• _The problem_
Once the line with "16. [CRUD Operations" is found in the entries below, repeat it and each following line exactly, up to and including the line with "19.1. [React Lifecycle". Add no other lines.
*** Begin section ***
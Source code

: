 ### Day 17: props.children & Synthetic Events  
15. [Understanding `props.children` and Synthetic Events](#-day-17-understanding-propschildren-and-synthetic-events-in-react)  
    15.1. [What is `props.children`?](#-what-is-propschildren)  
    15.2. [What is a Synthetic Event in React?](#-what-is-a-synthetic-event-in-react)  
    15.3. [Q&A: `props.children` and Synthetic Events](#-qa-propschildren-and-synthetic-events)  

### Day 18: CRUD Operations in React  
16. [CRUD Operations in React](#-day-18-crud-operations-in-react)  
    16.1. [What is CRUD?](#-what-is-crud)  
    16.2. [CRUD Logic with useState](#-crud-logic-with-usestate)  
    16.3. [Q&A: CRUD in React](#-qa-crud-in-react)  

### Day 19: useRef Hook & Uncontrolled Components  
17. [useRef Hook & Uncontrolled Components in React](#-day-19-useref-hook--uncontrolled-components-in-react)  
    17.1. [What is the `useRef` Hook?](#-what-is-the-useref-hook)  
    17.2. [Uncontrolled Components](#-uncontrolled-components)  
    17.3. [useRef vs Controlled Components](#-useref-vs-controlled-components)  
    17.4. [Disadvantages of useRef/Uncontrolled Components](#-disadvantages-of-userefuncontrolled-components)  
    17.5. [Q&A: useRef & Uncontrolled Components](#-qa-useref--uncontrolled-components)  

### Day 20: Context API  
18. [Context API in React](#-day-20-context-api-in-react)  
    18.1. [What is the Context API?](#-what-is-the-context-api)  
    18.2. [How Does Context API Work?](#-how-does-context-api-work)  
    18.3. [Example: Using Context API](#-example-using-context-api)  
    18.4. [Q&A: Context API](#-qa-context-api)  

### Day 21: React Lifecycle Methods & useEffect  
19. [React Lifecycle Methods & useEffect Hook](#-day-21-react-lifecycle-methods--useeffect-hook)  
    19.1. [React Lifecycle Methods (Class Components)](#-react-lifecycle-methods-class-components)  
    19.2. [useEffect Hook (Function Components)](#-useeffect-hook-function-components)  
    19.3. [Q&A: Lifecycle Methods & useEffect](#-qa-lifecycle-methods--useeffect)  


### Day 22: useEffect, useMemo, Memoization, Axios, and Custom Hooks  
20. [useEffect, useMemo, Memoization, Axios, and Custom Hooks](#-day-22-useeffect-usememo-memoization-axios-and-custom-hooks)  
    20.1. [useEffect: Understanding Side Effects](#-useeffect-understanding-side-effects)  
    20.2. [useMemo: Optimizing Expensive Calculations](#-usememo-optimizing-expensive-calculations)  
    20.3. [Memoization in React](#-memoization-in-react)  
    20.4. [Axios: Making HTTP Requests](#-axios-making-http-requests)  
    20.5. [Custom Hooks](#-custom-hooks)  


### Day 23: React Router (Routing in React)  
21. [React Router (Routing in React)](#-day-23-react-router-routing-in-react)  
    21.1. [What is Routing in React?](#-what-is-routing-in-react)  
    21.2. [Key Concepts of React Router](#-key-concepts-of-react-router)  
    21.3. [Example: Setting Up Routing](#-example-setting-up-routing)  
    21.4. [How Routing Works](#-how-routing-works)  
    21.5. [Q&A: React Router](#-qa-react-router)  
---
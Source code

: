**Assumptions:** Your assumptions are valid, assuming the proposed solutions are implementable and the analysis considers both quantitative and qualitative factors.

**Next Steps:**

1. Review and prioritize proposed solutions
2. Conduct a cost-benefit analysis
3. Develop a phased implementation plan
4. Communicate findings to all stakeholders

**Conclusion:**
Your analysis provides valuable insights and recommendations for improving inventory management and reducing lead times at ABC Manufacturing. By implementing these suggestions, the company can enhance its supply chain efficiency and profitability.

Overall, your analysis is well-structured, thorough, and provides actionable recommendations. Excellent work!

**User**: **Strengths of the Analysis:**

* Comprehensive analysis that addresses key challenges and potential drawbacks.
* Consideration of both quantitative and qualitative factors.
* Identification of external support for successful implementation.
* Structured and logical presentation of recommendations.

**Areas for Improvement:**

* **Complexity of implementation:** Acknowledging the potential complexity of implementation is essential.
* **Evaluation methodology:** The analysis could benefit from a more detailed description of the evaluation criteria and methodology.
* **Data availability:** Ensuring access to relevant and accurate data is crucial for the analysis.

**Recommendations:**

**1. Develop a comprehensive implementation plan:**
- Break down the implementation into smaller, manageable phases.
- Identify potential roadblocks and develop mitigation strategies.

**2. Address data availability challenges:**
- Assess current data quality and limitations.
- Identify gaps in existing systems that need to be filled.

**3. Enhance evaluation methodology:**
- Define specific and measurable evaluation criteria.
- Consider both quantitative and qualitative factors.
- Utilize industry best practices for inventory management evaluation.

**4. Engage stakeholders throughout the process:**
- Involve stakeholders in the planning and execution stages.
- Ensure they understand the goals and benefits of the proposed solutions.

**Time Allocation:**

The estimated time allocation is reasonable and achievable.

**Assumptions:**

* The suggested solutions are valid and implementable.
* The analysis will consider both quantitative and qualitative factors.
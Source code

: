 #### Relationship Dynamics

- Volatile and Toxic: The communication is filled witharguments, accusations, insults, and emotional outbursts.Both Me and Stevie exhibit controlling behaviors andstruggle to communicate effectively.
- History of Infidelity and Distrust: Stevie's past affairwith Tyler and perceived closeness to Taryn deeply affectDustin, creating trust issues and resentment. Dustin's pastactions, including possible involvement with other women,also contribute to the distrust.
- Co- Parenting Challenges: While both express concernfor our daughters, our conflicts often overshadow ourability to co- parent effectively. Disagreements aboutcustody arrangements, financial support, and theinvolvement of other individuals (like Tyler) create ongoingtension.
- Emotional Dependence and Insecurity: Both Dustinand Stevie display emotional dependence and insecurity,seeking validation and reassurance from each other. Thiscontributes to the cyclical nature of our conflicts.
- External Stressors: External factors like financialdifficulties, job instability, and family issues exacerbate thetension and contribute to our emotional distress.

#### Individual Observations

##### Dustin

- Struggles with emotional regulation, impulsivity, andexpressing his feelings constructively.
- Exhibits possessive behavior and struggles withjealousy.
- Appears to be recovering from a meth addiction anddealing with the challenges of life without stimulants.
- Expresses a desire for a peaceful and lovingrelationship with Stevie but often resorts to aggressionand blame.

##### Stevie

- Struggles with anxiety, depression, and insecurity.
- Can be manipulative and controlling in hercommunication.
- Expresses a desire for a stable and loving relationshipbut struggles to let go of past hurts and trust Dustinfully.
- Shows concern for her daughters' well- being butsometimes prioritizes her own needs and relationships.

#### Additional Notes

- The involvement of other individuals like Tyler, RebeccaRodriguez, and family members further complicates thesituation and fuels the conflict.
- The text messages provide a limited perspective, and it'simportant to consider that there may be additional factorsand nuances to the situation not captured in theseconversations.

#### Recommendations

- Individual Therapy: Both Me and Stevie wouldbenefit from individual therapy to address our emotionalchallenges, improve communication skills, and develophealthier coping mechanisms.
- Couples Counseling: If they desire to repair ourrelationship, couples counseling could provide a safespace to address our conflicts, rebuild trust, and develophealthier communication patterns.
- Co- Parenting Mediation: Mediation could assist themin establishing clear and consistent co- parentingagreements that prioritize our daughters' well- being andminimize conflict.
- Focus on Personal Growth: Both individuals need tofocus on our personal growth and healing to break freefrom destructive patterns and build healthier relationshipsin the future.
*** End section ***
• _Output of the task_
16. [CRUD Operations in React](#-day-18-crud-operations-in-react)  
    16.1. [What is CRUD?](#-what-is-crud)  
    16.2. [CRUD Logic with useState](#-crud-logic-with-usestate)  
    16.3. [Q&A: CRUD in React](#-qa-crud-in-react)  

### Day 19: useRef Hook & Uncontrolled Components  
17. [useRef Hook & Uncontrolled Components in React](#-day-19-useref-hook--uncontrolled-components-in-react)  
    17.1. [What is the `useRef` Hook?](#-what-is-the-useref-hook)  
    17.2. [Uncontrolled Components](#-uncontrolled-components)  
    17.3. [useRef vs Controlled Components](#-useref-vs-controlled-components)  
    17.4. [Disadvantages of useRef/Uncontrolled Components](#-disadvantages-of-userefuncontrolled-components)  
    17.5. [Q&A: useRef & Uncontrolled Components](#-qa-useref--uncontrolled-components)  

### Day 20: Context API  
18. [Context API in React](#-day-20-context-api-in-react)  
    18.1. [What is the Context API?](#-what-is-the-context-api)  
    18.2. [How Does Context API Work?](#-how-does-context-api-work)  
    18.3. [Example: Using Context API](#-example-using-context-api)  
    18.4. [Q&A: Context API](#-qa-context-api)  

### Day 21: React Lifecycle Methods & useEffect  
19. [React Lifecycle Methods & useEffect Hook](#-day-21-react-lifecycle-methods--useeffect-hook)  
    19.1. [React Lifecycle Methods (Class Components)](#-react-lifecycle-methods-class-components)  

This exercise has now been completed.